Like many other moments in when time that seem to skip a few ticks of the clock, I can remember where I was when that infamous news broke. I was watching the news in my parent’s home in rural Arkansas and my jaw dropped to the floor. In those days there wasn’t the constant overflow of news, be it from the sporting world or otherwise. Living in Jerry’s home state, though, I had firsthand knowledge of the deal and I am not ashamed to say that I wasn’t happy about it. The blasphemy began with Jones brash behavior. We all remember the infamous flight to Austin that resulted in the unceremonious firing of the man in the fedora who was the only coach the Cowboys had ever known, the great Tom Landry. Jones has subsequently been quoted numerous times as regretting the decision to let Landry go in so such a swift and uncaring manner. It certainly didn’t win him any brownie points with the Cowboys faithful, yours truly included.
Adding insult to injury for this Cowboys fan was the fact that my Arkansas address meant that I was subjected to any and all manner of combining of the Dallas and Arkansas Razorbacks brand. For those of you not familiar with the traditions of the Natural State, since there are no professional sports teams within its borders, the University of Arkansas Razorbacks are the polarizing sports franchise. The jubilation of Jones somewhat hostile takeover of the Metroplex reached a fever pitch in Arkansas when a former Razorback teammate of Jones…one Jimmy Johnson…was hired as the Cowboys new head coach. Pictures emblazoned with Dallas Cowboys helmets that had Razorbacks jumping through them became common place and it wasn’t long before rumors of Jones bringing the Cowboys to Arkansas for a preseason game surfaced. That, of course, never materialized and soon the crazy mixture of Cowboy and Hog died down as well…thank goodness.

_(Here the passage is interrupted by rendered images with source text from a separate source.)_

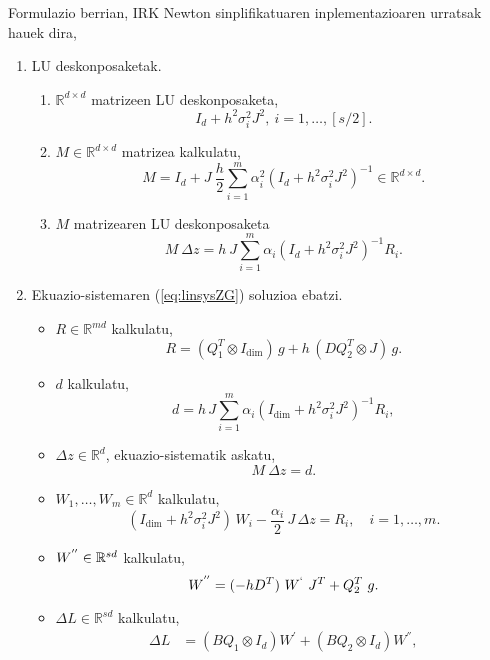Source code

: Formulazio berrian, IRK Newton sinplifikatuaren inplementazioaren urratsak hauek dira,
\begin{enumerate}

\item LU deskonposaketak.
    \begin{enumerate}
     \item $\mathbb{R}^{d \times d}$ matrizeen LU deskonposaketa,
         \begin{equation*}
         I_d+h^2 \sigma_i^2 J^2, \ i=1,\dots,[s/2].
         \end{equation*}
     \item $M \in \mathbb{R}^{d \times d}$ matrizea kalkulatu,
         \begin{equation*}
          M=I_d+J \ \frac{h}{2}\sum\limits_{i=1}^{m} \alpha_i^2 (I_d+h^2 \sigma_i^2 J^2)^{-1} \in \mathbb{R}^{d \times d}.
         \end{equation*}
      \item $M$ matrizearen LU deskonposaketa
         \begin{equation*}
          M \ \Delta z=h \ J\sum\limits_{i=1}^{m}\alpha_i (I_d+h^2\sigma_i^2J^2)^{-1}R_i.
         \end{equation*}
    \end{enumerate}


\item Ekuazio-sistemaren (\ref{eq:linsysZG}) soluzioa ebatzi.
    \begin{itemize}
    \item $R \in \mathbb{R}^{md}$ kalkulatu,
    \begin{equation*}
     R=(Q_1^T  \otimes I_\dim) \, g + h \,  ( D Q_2^T \otimes J)\, g.
    \end{equation*}
    \item $d$ kalkulatu,
    \begin{equation*}
    d= h\, J \sum_{i=1}^{m} \alpha_i  (I_\dim +  h^2 \sigma_i^2 J^2)^{-1} R_i,
    \end{equation*}
    \item $\Delta z \in \mathbb{R}^d$, ekuazio-sistematik askatu,
    \begin{equation*}
    M \ \Delta z=d.
    \end{equation*} 
    \item $W_1, \dots, W_m \in \mathbb{R}^d$ kalkulatu,
    \begin{equation*}
    (I_\dim +  h^2 \sigma_i^2 J^2) \, W_i - \frac{\alpha_i}{2}\, J \, \Delta z = R_i, \quad i=1,\ldots,m.
    \end{equation*}
    \item $W^{''} \in \mathbb{R}^{sd}$ kalkulatu,
    \begin{equation*}
     W^{''} = (-hD^T) \ W^{`} \ J^T+Q_2^T \ g.
    \end{equation*}
     \item $\Delta L \in \mathbb{R}^{sd}$ kalkulatu,
     \begin{align*}
     \Delta L &=(B Q_1 \otimes I_d) W^{'}+(B Q_2 \otimes I_d) W^{''}, \\
     \end{align*}
    \end{itemize}


\end{enumerate}
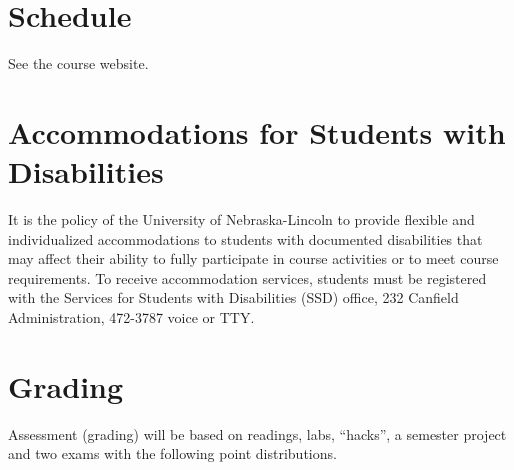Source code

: \documentclass[12pt]{scrartcl}
\begin{document}
\section{Schedule}

See the course website.

\section{Accommodations for Students with Disabilities}


It is the policy of the University of Nebraska-Lincoln to 
provide flexible and individualized accommodations to students 
with documented disabilities that may affect their ability to 
fully participate in course activities or to meet course 
requirements.  To receive accommodation services, students 
must be registered with the Services for Students with 
Disabilities (SSD) office, 232 Canfield Administration, 
472-3787 voice or TTY.

%

\section{Grading}

Assessment (grading) will be based on readings, labs, 
``hacks'', a semester project and two exams 
with the following point distributions.
\end{document}
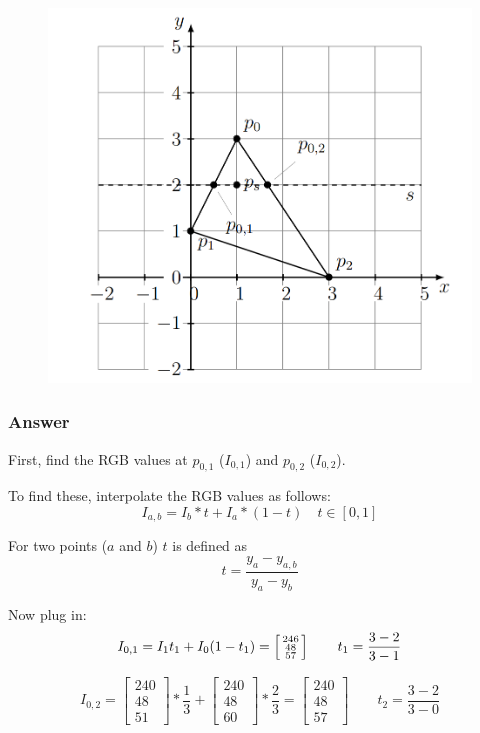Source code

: \documentclass[a4paper,10pt]{article}
\begin{document}
\begin{figure}[H]
    \centering
    \includegraphics[width=0.6\linewidth]{old-exercise-shading.png} 
\end{figure}

\subsubsection{Answer}
First, find the RGB values at $p_{0,1}$ ($I_{0,1}$) and $p_{0,2}$ ($I_{0,2}$).

To find these, interpolate the RGB values as follows:
$$ I_{a,b} = I_{b}*t + I_{a}*(1-t) \quad t \in [0,1] $$

For two points ($a$ and $b$) $t$ is defined as
$$ t = \frac{ y_{a}-y_{a,b} }{ y_{a}-y_{b}} $$

Now plug in: $$
I_{0,1} = I_{1}t_{1} + I_{0}(1-t_{1}) = \left[\begin{smallmatrix}
246  \\
48 \\
57
\end{smallmatrix}\right] \\ \qquad t_{1} = \frac{3-2}{3-1} 
$$

$$  
I_{0,2} = \left[\begin{smallmatrix}
240  \\
48 \\
51
\end{smallmatrix}\right] * \frac{1}{3} + \left[\begin{smallmatrix}
240  \\
48 \\
60
\end{smallmatrix}\right] * \frac{2}{3} = \left[\begin{smallmatrix}
240  \\
48 \\
57
\end{smallmatrix}\right] \qquad t_{2} = \frac{3-2}{3-0}
$$
\end{document}

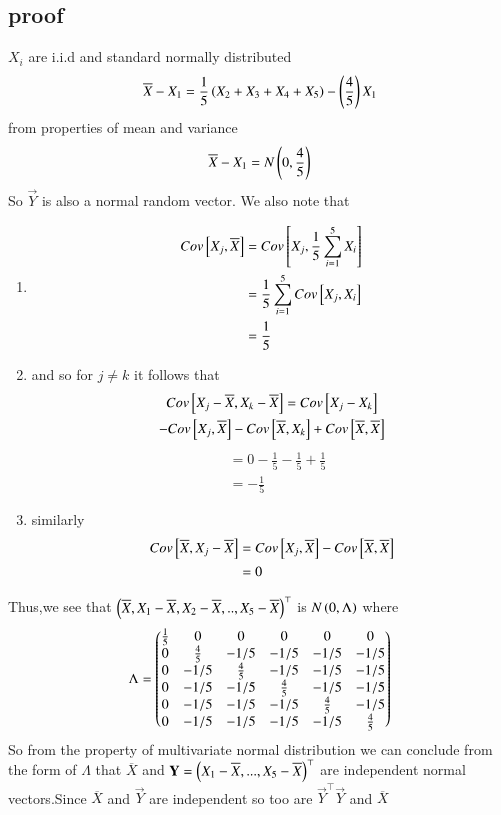 \documentclass[journal,12pt,twocolumn]{IEEEtran}
\begin{document}
\subsection{proof}
$X_i$ are i.i.d and standard normally distributed
\begin{multline}
    \overline{X}-X_1=\frac{1}{5}\left(X_2+X_3+X_4+X_5\right)
    -\left(\frac{4}{5}\right)X_1
\end{multline}
from properties of mean and variance
\begin{align}
  \overline{X}-X_1  =N\left(0,\frac{4}{5}\right)
\end{align}
So $\vec{Y}$ is also a normal random vector.
We also note that
\begin{enumerate}
    \item
    \begin{align}
        Cov{}\left[X_j,\overline{X}\right]&=Cov{}\left[X_j,\frac{1}{5}\sum_{i=1}^5 X_i\right]\\
       &= \frac{1}{5}\sum_{i=1}^5 Cov{}\left[X_j,X_i\right]\\
       &=\frac{1}{5}
    \end{align}
    \item and so for $j\neq k$ it follows that
    \begin{multline}
        Cov{}\left[X_j-\overline{X},X_k-\overline{X}\right]=Cov{}\left[X_j-X_k\right]\\-Cov{}\left[X_j,\overline{X}\right]-Cov{}\left[\overline{X},X_k\right]+Cov{}\left[\overline{X},\overline{X}\right]
    \end{multline}
    \begin{align}
        &=0-\frac{1}{5}-\frac{1}{5}+\frac{1}{5}\\
        &=-\frac{1}{5}
    \end{align}
    \item similarly
    \begin{align}
        Cov{}\left[\overline{X},X_j-\overline{X}\right]&=Cov{}\left[X_j,\overline{X}\right]-Cov{}\left[\overline{X},\overline{X}\right]\\
        &=0
    \end{align}
\end{enumerate}
Thus,we see that $\left(\overline{X},X_1-\overline{X},X_2-\overline{X},..,X_5-\overline{X}\right)^{\top}$ is $N\left(0,\Lambda\right)$ where
\begin{align}
    \Lambda=\begin{pmatrix}\frac{1}{5}&0&0&0&0&0\\
         0&\frac{4}{5}&-1/5&-1/5&-1/5&-1/5\\
         0&-1/5&\frac{4}{5}&-1/5&-1/5&-1/5\\
         0&-1/5&-1/5&\frac{4}{5}&-1/5&-1/5\\
         0&-1/5&-1/5&-1/5&\frac{4}{5}&-1/5\\
         0&-1/5&-1/5&-1/5&-1/5&\frac{4}{5}\\\end{pmatrix}
\end{align}
So from the property of multivariate normal distribution we can conclude from the form of $\Lambda$ that $\overline{X}$ and $\mathbf{Y}=\left(X_1-\overline{X},...,X_5-\overline{X}\right)^{\top}$ are independent normal vectors.Since $\overline{X}$ and $\vec{Y}$ are independent so too are $\vec{Y}^{\top}\vec{Y}$ and $\overline{X}$
\end{document}
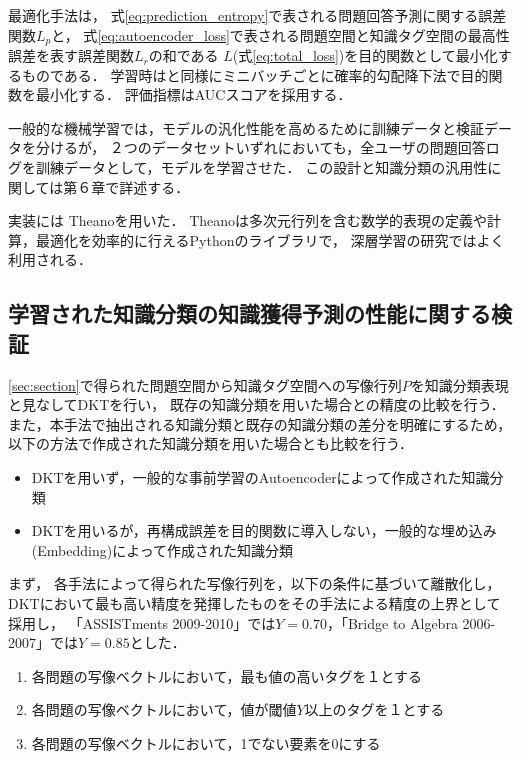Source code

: 最適化手法は，
式\ref{eq:prediction_entropy}で表される問題回答予測に関する誤差関数$L_p$と，
式\ref{eq:autoencoder_loss}で表される問題空間と知識タグ空間の最高性誤差を表す誤差関数$L_r$の和である
$L$(式\ref{eq:total_loss})を目的関数として最小化するものである．
学習時は\cite{piech2015deep}と同様にミニバッチごとに確率的勾配降下法で目的関数を最小化する．
評価指標はAUCスコアを採用する．

一般的な機械学習では，モデルの汎化性能を高めるために訓練データと検証データを分けるが，
２つのデータセットいずれにおいても，全ユーザの問題回答ログを訓練データとして，モデルを学習させた．
この設計と知識分類の汎用性に関しては第６章で詳述する．

実装には
Theanoを用いた\cite{bergstra+al:2010-scipy,Bastien-Theano-2012}．
Theanoは多次元行列を含む数学的表現の定義や計算，最適化を効率的に行えるPythonのライブラリで，
深層学習の研究ではよく利用される．


\subsection{学習された知識分類の知識獲得予測の性能に関する検証}

\ref{sec:section}で得られた問題空間から知識タグ空間への写像行列$P$を知識分類表現と見なしてDKTを行い，
既存の知識分類を用いた場合との精度の比較を行う．
また，本手法で抽出される知識分類と既存の知識分類の差分を明確にするため，
以下の方法で作成された知識分類を用いた場合とも比較を行う．
\begin{itemize}
\item DKTを用いず，一般的な事前学習のAutoencoderによって作成された知識分類 \label{c1}
\item DKTを用いるが，再構成誤差を目的関数に導入しない，一般的な埋め込み(Embedding)によって作成された知識分類 \label{c2}
\end{itemize}

まず，
各手法によって得られた写像行列を，以下の条件に基づいて離散化し，
DKTにおいて最も高い精度を発揮したものをその手法による精度の上界として採用し，
「ASSISTments 2009-2010」では$Y = 0.70$，「Bridge to Algebra 2006-2007」では$Y = 0.85$とした．
\begin{enumerate}
\item 各問題の写像ベクトルにおいて，最も値の高いタグを１とする
\item 各問題の写像ベクトルにおいて，値が閾値$Y$以上のタグを１とする
\item 各問題の写像ベクトルにおいて，1でない要素を0にする
\end{enumerate}


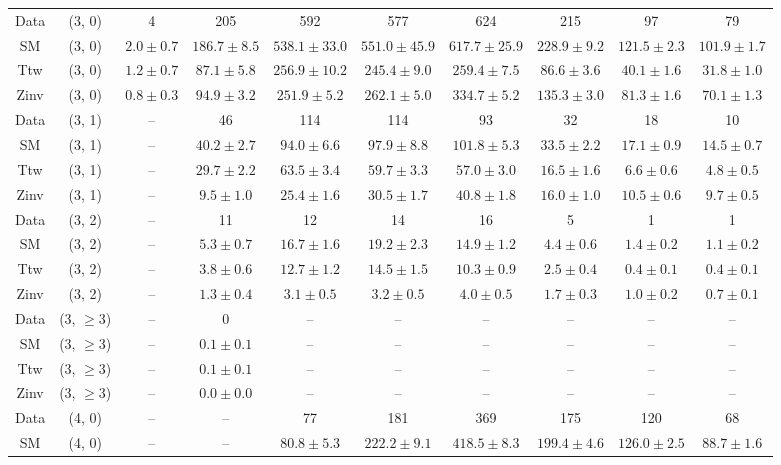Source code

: \begin{table}[h!]
{\begin{tabular}{cccccccccc}
	Data & (3, 0) & 4 & 205 & 592 & 577 & 624 & 215 & 97 & 79 \\[0.5ex] 
	SM & (3, 0) & $2.0\pm 0.7$ & $186.7\pm 8.5$ & $538.1\pm 33.0$ & $551.0\pm 45.9$ & $617.7\pm 25.9$ & $228.9\pm 9.2$ & $121.5\pm 2.3$ & $101.9\pm 1.7$ \\[0.5ex] 
	Ttw & (3, 0) & $1.2\pm 0.7$ & $87.1\pm 5.8$ & $256.9\pm 10.2$ & $245.4\pm 9.0$ & $259.4\pm 7.5$ & $86.6\pm 3.6$ & $40.1\pm 1.6$ & $31.8\pm 1.0$ \\[0.5ex] 
	Zinv & (3, 0) & $0.8\pm 0.3$ & $94.9\pm 3.2$ & $251.9\pm 5.2$ & $262.1\pm 5.0$ & $334.7\pm 5.2$ & $135.3\pm 3.0$ & $81.3\pm 1.6$ & $70.1\pm 1.3$ \\[0.5ex] 
	Data & (3, 1) & -- & 46 & 114 & 114 & 93 & 32 & 18 & 10 \\[0.5ex] 
	SM & (3, 1) & -- & $40.2\pm 2.7$ & $94.0\pm 6.6$ & $97.9\pm 8.8$ & $101.8\pm 5.3$ & $33.5\pm 2.2$ & $17.1\pm 0.9$ & $14.5\pm 0.7$ \\[0.5ex] 
	Ttw & (3, 1) & -- & $29.7\pm 2.2$ & $63.5\pm 3.4$ & $59.7\pm 3.3$ & $57.0\pm 3.0$ & $16.5\pm 1.6$ & $6.6\pm 0.6$ & $4.8\pm 0.5$ \\[0.5ex] 
	Zinv & (3, 1) & -- & $9.5\pm 1.0$ & $25.4\pm 1.6$ & $30.5\pm 1.7$ & $40.8\pm 1.8$ & $16.0\pm 1.0$ & $10.5\pm 0.6$ & $9.7\pm 0.5$ \\[0.5ex] 
	Data & (3, 2) & -- & 11 & 12 & 14 & 16 & 5 & 1 & 1 \\[0.5ex] 
	SM & (3, 2) & -- & $5.3\pm 0.7$ & $16.7\pm 1.6$ & $19.2\pm 2.3$ & $14.9\pm 1.2$ & $4.4\pm 0.6$ & $1.4\pm 0.2$ & $1.1\pm 0.2$ \\[0.5ex] 
	Ttw & (3, 2) & -- & $3.8\pm 0.6$ & $12.7\pm 1.2$ & $14.5\pm 1.5$ & $10.3\pm 0.9$ & $2.5\pm 0.4$ & $0.4\pm 0.1$ & $0.4\pm 0.1$ \\[0.5ex] 
	Zinv & (3, 2) & -- & $1.3\pm 0.4$ & $3.1\pm 0.5$ & $3.2\pm 0.5$ & $4.0\pm 0.5$ & $1.7\pm 0.3$ & $1.0\pm 0.2$ & $0.7\pm 0.1$ \\[0.5ex] 
	Data & (3, $\ge3$) & -- & 0 & -- & -- & -- & -- & -- & -- \\[0.5ex] 
	SM & (3, $\ge3$) & -- & $0.1\pm 0.1$ & -- & -- & -- & -- & -- & -- \\[0.5ex] 
	Ttw & (3, $\ge3$) & -- & $0.1\pm 0.1$ & -- & -- & -- & -- & -- & -- \\[0.5ex] 
	Zinv & (3, $\ge3$) & -- & $0.0\pm 0.0$ & -- & -- & -- & -- & -- & -- \\[0.5ex] 
	Data & (4, 0) & -- & -- & 77 & 181 & 369 & 175 & 120 & 68 \\[0.5ex] 
	SM & (4, 0) & -- & -- & $80.8\pm 5.3$ & $222.2\pm 9.1$ & $418.5\pm 8.3$ & $199.4\pm 4.6$ & $126.0\pm 2.5$ & $88.7\pm 1.6$ \\[0.5ex] 

\end{tabular}}
\end{table}
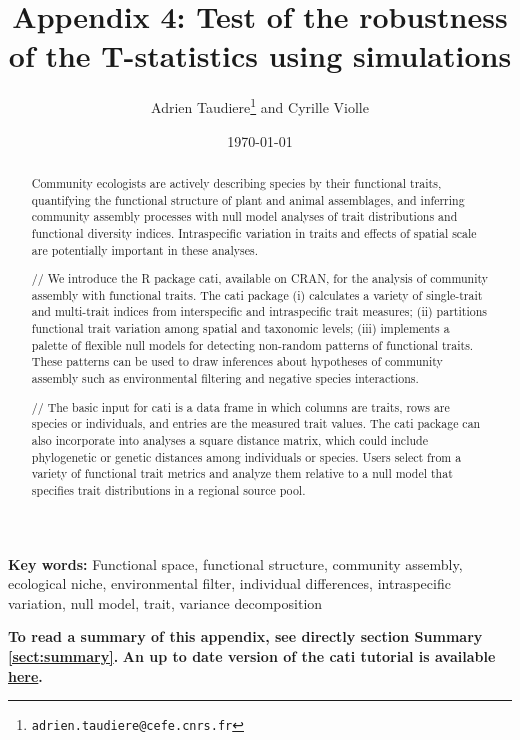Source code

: \documentclass[12pt]{article}\usepackage[]{graphicx}\usepackage[]{color}
\title{Appendix 4: Test of the robustness of the T-statistics using simulations}
\author{Adrien Taudiere\thanks{\texttt{adrien.taudiere@cefe.cnrs.fr}} and Cyrille Violle}
\affil{{\footnotesize CEFE - Centre d'Ecologie Fonctionnelle et Evolutive, Montpellier: France}}
\date{\today}
\begin{document}




\maketitle

\begin{abstract}
  Community ecologists are actively describing species by their functional traits, quantifying the functional structure of plant and animal assemblages, and inferring community assembly processes with null model analyses of trait distributions and functional diversity indices. Intraspecific variation in traits and effects of spatial scale are potentially important in these analyses.
  
//
	We introduce the R package cati, available on CRAN, for the analysis of community assembly with functional traits. The cati package (i) calculates a variety of single-trait and multi-trait indices from interspecific and intraspecific trait measures; (ii) partitions functional trait variation among spatial and taxonomic levels; (iii) implements a palette of flexible null models for detecting non-random patterns of functional traits. These patterns can be used to draw inferences about hypotheses of community assembly such as environmental filtering and negative species interactions.
  
//
The basic input for cati is a data frame in which columns are traits, rows are species or individuals, and entries are the measured trait values. The cati package can also incorporate into analyses a square distance matrix, which could include phylogenetic or genetic distances among individuals or species. Users select from a variety of functional trait metrics and analyze them relative to a null model that specifies trait distributions in a regional source pool.

\end{abstract}


\textbf{Key words:}
Functional space, functional structure, community assembly, ecological niche, environmental filter,
individual differences, intraspecific variation, null model, trait, variance decomposition


\vfill
\begin{center}
\textbf{To read a summary of this appendix, see directly section Summary \ref{sect:summary}.}
\textbf{An up to date version of the cati tutorial is available \href{https://github.com/adrientaudiere/cati/blob/Package-cati/Documentation/vignette_Darwin_finches/vignette.pdf}{here}.}
\end{center}
\end{document}
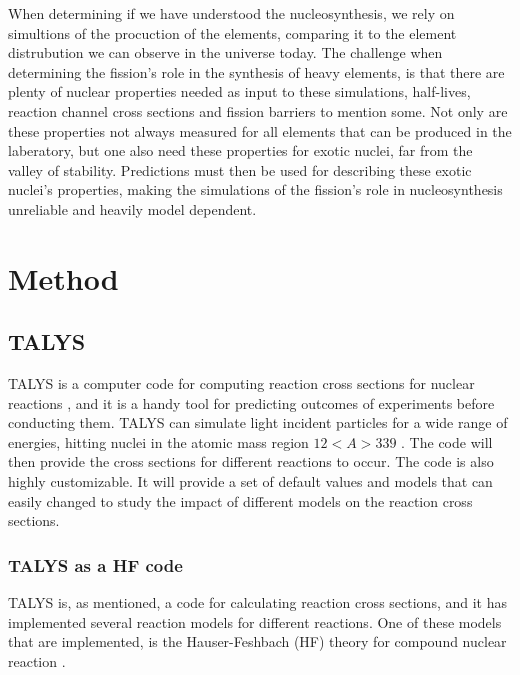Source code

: \documentclass[]{article}
\begin{document}
\par 
\vspace{3mm}

 \noindent When determining if we have understood the nucleosynthesis, we rely on simultions of the procuction of the elements, comparing it to the element distrubution we can observe in the universe today.  The challenge when determining the fission's role in the synthesis of heavy elements, is that there are plenty of nuclear properties needed as input to these simulations, half-lives, reaction channel cross sections and fission barriers to mention some. Not only are these properties not always measured for all elements that can be produced in the laberatory, but one also need these properties for exotic nuclei, far from the valley of stability. Predictions must then be used for describing these exotic nuclei's properties, making the simulations of the fission's role in nucleosynthesis unreliable and heavily model dependent. 

\section{Method}

\subsection{TALYS}

TALYS is a computer code for computing reaction cross sections for nuclear reactions \cite{TALYSmanual}, and it is a handy tool for predicting outcomes of experiments before conducting them. TALYS can simulate light incident particles for a wide range of energies, hitting nuclei in the atomic mass region $12<A>339$ \cite{TALYSmanual}. The code will then provide the cross sections for different reactions to occur. The code is also highly customizable. It will provide a set of default values and models that can easily changed to study the impact of different models on the reaction cross sections.

\subsubsection{TALYS as a HF code}
TALYS is, as mentioned, a code for calculating reaction cross sections, and it has implemented several reaction models for different reactions. One of these models that are implemented, is the Hauser-Feshbach (HF) theory for compound nuclear reaction \cite{TALYSweb}. 
\par 
\vspace{3mm}
\end{document}

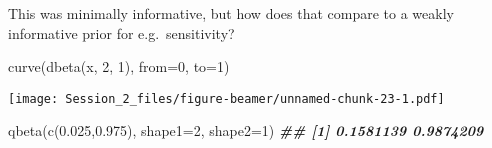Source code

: \documentclass[
  ignorenonframetext,
  aspectratio=169,
]{beamer}
\newenvironment{Shaded}{\begin{snugshade}}{\end{snugshade}}
\newcommand{\AttributeTok}[1]{\textcolor[rgb]{0.77,0.63,0.00}{#1}}
\newcommand{\DecValTok}[1]{\textcolor[rgb]{0.00,0.00,0.81}{#1}}
\newcommand{\DocumentationTok}[1]{\textcolor[rgb]{0.56,0.35,0.01}{\textbf{\textit{#1}}}}
\newcommand{\FloatTok}[1]{\textcolor[rgb]{0.00,0.00,0.81}{#1}}
\newcommand{\FunctionTok}[1]{\textcolor[rgb]{0.00,0.00,0.00}{#1}}
\newcommand{\NormalTok}[1]{#1}
\begin{document}
\begin{frame}[fragile]
This was minimally informative, but how does that compare to a weakly
informative prior for e.g.~sensitivity?

\scriptsize

\begin{Shaded}
\begin{Highlighting}[]
\FunctionTok{curve}\NormalTok{(}\FunctionTok{dbeta}\NormalTok{(x, }\DecValTok{2}\NormalTok{, }\DecValTok{1}\NormalTok{), }\AttributeTok{from=}\DecValTok{0}\NormalTok{, }\AttributeTok{to=}\DecValTok{1}\NormalTok{)}
\end{Highlighting}
\end{Shaded}

\texttt{[image: Session\_2\_files/figure-beamer/unnamed-chunk-23-1.pdf]}

\begin{Shaded}
\begin{Highlighting}[]
\FunctionTok{qbeta}\NormalTok{(}\FunctionTok{c}\NormalTok{(}\FloatTok{0.025}\NormalTok{,}\FloatTok{0.975}\NormalTok{), }\AttributeTok{shape1=}\DecValTok{2}\NormalTok{, }\AttributeTok{shape2=}\DecValTok{1}\NormalTok{)}
\DocumentationTok{\#\# [1] 0.1581139 0.9874209}
\end{Highlighting}
\end{Shaded}

\normalsize
\end{frame}
\end{document}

Those early days were a bit rough, with a 1-15 season that left many to wonder if Jones could turn things around in Big D. Dallas was practically giving away tickets to home games in Texas Stadium. In fact, those lean years provided me with my first visit to that hallowed ground and for that, I will be forever grateful. Higher ticket prices would soon come in the form of three Super Bowl wins and 1990s dynasty.
The roller-coaster ride that has been Jones’ tenure has given us many memorable moments. Some, like the aforementioned return to Super Bowl glory and the continued reign of the Cowboys as one of the top franchises in all of sports in terms of marketability have cast a favorable light on Jerry and company. He is also largely credited with bringing the corporate world and the NFL closer together…Pepsi and Nike anyone? The lack of a serious post season run since the early 1990s has brought back the ire of many fans. Jones refusal to hire a general manager to handle football operations has also cast him in a somewhat negative light.
The final chapters of Jones Dallas adventure have yet to be written and even though I haven’t always agreed with his decisions, this Cowboys fan hopes that Jerry can find a way to bring Dallas back to prominence in the NFL before he rides off into the sunset.